Significant improvements on the current network architecture are possible. For example, our implementation of max pooling may have been unnecessary, as it caused the convolution kernels in the deeper layers to have a size comparable to that of the previous layer itself. Hence, max pooling may have discarded useful information. Given more time, it would be nice to perform more tuning over the various network parameters, such as the learning rate, the batch size, the replay memory, and the lengths of the observation and exploration phases. Additionally, we could check the performance of the network if the game parameters are tweaked (e.g. the angle of the ball’s bounce is changed slightly). This would yield important information about the network’s ability to extrapolate to new situations.
Based on the difference in results between Tetris and Pong, we should also expect the system to converge faster for games which provide rewards (either positive or negative) very frequently, even while the network is acting randomly. This leads us to believe that while our system should theoretically be able to learn any game, it might achieve human-level performance faster for genres like fighting games or other similar types in which the game score changes rapidly over a short amount of time. This might be another interesting future direction to explore.
Ultimately, the results obtained here demonstrate the usefulness of convolutional neural networks to perform deep Q learning as proposed in [1]. However, we have only applied these methods to relatively simple games; CNNs have also been used in much more complex image processing and object recognition. This would indicate that we can apply similar techniques to those described here to much more challenging tasks. Further research well undoubtedly lead to interesting results in this field.

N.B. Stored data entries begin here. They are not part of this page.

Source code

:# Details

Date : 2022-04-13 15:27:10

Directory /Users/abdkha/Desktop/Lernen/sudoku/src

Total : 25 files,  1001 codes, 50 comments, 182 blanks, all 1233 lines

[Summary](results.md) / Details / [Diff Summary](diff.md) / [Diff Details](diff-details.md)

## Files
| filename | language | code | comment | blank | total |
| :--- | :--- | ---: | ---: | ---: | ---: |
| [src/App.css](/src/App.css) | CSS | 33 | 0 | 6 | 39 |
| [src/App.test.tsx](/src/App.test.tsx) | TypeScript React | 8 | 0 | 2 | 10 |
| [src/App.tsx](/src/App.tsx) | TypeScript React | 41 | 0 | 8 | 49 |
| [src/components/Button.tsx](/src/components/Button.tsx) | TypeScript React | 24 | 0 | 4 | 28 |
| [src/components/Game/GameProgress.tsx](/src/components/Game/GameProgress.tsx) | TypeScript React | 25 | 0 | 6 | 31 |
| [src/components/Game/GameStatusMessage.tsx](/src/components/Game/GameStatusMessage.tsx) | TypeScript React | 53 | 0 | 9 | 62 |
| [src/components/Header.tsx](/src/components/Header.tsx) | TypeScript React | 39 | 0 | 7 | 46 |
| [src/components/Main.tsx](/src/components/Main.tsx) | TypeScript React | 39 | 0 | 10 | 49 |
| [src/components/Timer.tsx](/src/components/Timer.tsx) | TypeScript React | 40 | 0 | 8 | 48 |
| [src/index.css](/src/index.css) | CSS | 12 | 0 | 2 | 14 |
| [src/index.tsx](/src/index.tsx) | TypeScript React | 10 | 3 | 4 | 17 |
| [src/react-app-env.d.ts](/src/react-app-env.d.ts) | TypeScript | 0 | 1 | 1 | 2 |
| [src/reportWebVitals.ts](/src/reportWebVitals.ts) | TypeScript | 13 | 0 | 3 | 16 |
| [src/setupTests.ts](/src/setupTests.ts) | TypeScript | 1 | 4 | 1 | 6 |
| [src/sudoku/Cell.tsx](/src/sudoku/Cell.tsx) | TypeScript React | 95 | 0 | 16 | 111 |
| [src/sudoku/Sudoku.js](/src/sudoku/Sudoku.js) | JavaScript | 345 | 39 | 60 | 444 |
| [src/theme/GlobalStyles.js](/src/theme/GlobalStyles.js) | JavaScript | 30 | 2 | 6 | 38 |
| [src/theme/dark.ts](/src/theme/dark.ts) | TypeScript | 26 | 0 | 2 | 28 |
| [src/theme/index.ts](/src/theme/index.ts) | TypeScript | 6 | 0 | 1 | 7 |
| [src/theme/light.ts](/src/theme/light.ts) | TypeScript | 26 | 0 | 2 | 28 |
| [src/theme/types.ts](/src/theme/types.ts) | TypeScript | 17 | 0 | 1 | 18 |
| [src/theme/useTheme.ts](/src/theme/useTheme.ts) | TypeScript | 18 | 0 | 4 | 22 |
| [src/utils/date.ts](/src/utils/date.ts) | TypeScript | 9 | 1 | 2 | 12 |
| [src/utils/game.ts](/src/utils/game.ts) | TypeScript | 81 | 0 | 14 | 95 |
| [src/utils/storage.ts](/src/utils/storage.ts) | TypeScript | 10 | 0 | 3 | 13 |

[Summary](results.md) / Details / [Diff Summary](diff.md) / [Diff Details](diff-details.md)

[1] Mnih, Volodymyr, Koray Kavukcuoglu, David Silver, Andrei A. Rusu, Joel Veness, Marc G. Bellemare, Alex Graves, Martin Riedmiller, Andreas K. Fidjeland, Georg Ostrovski, Stig Petersen, Charles Beattie, Amir Sadik, Ioannis Antonoglou, Helen King, Dharshan Kumaran, Daan Wierstra, Shane Legg, and Demis Hassabis. Human-level Control through Deep Reinforcement Learning. Nature, 529-33, 2015.
[2] Richard Sutton and Andrew Barto. Reinforcement Learning: An Introduction. MIT Press, 1998.
[3] Gerald Tesauro. Temporal difference learning and td-gammon. Communications of the ACM, 38(3):58–68, 1995.
[4] Martin Riedmiller. Neural fitted q iteration–first experiences with a data efficient neural reinforcement learning method. In Machine Learning: ECML 2005, pages 317–328. Springer, 2005.